In the records below, find the line that contains "This is a script" and the line that contains "The best practice is to upload", then retype exactly those two lines and every line between them.

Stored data
★ ★ ★ ★

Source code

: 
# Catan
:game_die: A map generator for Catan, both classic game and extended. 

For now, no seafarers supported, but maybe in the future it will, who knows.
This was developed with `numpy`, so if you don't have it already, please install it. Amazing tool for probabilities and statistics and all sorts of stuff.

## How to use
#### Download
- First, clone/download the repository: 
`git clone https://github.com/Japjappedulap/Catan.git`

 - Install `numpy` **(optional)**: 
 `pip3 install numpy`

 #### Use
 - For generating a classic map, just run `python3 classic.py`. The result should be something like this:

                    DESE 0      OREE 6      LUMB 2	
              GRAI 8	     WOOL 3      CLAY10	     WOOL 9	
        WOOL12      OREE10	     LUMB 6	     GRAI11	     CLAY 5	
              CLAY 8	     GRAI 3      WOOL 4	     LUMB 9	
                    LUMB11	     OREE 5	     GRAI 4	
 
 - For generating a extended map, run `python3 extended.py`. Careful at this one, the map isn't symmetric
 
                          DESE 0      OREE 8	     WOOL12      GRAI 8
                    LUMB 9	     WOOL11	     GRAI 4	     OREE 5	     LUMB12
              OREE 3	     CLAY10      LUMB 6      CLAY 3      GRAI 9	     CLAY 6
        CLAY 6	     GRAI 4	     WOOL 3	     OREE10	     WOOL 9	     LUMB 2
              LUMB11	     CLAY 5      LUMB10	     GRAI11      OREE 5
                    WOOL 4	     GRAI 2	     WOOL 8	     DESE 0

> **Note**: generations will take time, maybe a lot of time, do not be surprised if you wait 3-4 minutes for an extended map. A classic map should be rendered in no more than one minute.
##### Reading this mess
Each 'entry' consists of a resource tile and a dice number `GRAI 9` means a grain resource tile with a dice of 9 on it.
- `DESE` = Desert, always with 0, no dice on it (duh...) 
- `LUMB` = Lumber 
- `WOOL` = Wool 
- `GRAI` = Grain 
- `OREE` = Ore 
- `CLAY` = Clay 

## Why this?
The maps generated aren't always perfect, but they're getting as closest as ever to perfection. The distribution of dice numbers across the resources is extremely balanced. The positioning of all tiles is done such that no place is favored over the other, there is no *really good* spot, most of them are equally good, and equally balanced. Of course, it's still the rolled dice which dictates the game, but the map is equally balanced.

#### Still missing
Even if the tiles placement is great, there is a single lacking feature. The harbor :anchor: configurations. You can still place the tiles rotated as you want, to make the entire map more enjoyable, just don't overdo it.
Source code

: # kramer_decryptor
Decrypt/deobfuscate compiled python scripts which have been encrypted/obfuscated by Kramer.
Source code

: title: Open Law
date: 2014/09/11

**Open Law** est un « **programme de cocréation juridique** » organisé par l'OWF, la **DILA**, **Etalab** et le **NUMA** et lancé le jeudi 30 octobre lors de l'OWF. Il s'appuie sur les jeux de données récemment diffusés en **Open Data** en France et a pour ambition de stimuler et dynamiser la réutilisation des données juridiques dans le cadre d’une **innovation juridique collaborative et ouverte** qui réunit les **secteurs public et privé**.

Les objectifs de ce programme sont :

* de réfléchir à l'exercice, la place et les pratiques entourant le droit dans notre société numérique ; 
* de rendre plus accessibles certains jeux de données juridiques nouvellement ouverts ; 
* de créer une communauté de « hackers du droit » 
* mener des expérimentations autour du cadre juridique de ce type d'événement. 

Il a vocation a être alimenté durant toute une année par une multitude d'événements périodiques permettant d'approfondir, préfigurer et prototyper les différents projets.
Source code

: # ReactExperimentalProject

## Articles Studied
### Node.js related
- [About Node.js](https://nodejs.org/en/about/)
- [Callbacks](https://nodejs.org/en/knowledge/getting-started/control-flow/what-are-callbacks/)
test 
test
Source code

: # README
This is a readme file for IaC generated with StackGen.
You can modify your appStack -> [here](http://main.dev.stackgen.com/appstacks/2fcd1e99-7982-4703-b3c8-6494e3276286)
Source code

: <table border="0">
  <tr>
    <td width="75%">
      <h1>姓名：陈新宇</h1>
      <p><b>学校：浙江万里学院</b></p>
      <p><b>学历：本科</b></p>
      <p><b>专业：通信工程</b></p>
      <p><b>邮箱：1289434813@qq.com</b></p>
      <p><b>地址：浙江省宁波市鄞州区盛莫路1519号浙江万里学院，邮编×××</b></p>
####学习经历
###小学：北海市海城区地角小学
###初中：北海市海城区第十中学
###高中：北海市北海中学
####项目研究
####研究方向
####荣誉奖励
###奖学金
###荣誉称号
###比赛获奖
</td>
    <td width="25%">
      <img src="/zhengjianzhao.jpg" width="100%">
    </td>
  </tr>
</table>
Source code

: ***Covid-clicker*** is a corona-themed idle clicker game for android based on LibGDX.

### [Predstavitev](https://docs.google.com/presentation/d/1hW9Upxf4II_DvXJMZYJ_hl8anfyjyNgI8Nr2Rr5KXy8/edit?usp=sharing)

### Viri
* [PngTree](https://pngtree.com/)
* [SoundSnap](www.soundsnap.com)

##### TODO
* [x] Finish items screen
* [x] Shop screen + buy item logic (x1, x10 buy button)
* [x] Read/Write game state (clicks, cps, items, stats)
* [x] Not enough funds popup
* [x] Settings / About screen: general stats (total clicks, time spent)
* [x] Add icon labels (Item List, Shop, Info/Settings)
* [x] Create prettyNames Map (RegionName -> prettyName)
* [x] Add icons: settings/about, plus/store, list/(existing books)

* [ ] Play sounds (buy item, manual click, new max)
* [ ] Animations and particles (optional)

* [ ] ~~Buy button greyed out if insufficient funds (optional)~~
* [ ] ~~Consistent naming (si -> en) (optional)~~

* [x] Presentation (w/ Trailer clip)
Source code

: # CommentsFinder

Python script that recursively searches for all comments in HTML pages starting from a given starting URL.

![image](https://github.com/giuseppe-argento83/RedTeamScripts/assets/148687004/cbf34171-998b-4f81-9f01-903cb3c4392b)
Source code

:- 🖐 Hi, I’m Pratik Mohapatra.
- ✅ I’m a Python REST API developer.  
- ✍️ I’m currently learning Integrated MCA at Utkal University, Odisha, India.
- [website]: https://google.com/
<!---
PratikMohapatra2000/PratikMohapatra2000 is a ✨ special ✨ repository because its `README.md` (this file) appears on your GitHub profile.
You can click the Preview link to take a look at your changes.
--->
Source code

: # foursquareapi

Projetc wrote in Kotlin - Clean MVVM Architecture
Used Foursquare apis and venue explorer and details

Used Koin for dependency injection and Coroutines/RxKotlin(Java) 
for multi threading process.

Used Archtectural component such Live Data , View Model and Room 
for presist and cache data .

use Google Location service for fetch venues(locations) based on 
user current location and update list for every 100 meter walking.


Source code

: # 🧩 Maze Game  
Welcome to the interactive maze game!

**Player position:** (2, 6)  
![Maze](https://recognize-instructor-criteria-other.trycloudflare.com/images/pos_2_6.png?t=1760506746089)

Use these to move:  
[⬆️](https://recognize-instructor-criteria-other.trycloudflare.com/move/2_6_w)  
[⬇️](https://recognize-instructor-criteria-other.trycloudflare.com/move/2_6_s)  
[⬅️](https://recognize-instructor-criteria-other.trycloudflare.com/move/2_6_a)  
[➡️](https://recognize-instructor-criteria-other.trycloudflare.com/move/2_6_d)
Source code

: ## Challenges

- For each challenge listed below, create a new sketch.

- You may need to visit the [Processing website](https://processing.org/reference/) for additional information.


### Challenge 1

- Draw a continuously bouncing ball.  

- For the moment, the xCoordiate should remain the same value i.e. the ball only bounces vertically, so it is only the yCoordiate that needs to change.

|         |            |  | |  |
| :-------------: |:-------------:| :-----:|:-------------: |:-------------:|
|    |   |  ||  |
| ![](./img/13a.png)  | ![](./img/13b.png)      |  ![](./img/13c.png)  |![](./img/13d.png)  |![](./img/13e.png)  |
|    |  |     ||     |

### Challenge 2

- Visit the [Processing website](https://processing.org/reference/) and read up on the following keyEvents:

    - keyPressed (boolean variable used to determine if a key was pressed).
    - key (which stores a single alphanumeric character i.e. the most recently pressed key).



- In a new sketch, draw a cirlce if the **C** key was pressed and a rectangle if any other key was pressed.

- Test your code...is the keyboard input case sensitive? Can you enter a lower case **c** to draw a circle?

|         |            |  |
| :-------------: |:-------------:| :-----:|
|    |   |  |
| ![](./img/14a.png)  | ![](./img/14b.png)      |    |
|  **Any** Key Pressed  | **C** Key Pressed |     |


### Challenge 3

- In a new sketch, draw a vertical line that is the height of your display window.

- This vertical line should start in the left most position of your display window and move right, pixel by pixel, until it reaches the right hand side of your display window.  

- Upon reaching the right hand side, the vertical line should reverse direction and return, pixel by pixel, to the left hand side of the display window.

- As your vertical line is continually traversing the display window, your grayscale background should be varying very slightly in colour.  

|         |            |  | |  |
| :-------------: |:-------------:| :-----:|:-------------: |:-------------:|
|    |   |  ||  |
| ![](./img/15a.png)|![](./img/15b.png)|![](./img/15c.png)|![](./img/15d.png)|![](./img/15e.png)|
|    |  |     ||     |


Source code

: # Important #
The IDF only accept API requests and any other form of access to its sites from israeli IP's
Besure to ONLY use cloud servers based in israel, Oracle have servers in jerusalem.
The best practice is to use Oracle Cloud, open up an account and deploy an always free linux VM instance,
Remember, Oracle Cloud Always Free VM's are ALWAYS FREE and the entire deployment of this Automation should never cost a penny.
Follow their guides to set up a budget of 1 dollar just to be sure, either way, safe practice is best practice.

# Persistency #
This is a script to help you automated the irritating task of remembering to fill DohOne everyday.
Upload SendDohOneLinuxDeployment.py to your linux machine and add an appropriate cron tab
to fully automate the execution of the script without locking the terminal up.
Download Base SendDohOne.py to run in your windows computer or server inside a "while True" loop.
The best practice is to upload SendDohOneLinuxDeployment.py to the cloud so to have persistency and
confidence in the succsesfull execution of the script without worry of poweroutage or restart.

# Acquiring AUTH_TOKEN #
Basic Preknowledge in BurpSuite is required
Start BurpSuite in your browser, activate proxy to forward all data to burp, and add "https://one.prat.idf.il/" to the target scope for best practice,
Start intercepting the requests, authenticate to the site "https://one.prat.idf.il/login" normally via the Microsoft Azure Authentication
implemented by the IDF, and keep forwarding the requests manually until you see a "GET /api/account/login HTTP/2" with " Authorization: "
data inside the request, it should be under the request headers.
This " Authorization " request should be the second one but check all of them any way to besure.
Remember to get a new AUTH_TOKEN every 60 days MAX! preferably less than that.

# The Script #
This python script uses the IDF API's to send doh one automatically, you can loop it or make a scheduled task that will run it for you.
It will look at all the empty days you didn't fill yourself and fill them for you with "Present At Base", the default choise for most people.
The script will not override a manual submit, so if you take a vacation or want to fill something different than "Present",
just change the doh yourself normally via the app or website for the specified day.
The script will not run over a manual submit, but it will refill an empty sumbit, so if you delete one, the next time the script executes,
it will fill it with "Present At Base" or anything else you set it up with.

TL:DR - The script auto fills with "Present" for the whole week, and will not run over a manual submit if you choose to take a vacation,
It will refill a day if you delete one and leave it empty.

★ ★ ★ ★

> [Written response]:
This is a script to help you automated the irritating task of remembering to fill DohOne everyday.
Upload SendDohOneLinuxDeployment.py to your linux machine and add an appropriate cron tab
to fully automate the execution of the script without locking the terminal up.
Download Base SendDohOne.py to run in your windows computer or server inside a "while True" loop.
The best practice is to upload SendDohOneLinuxDeployment.py to the cloud so to have persistency and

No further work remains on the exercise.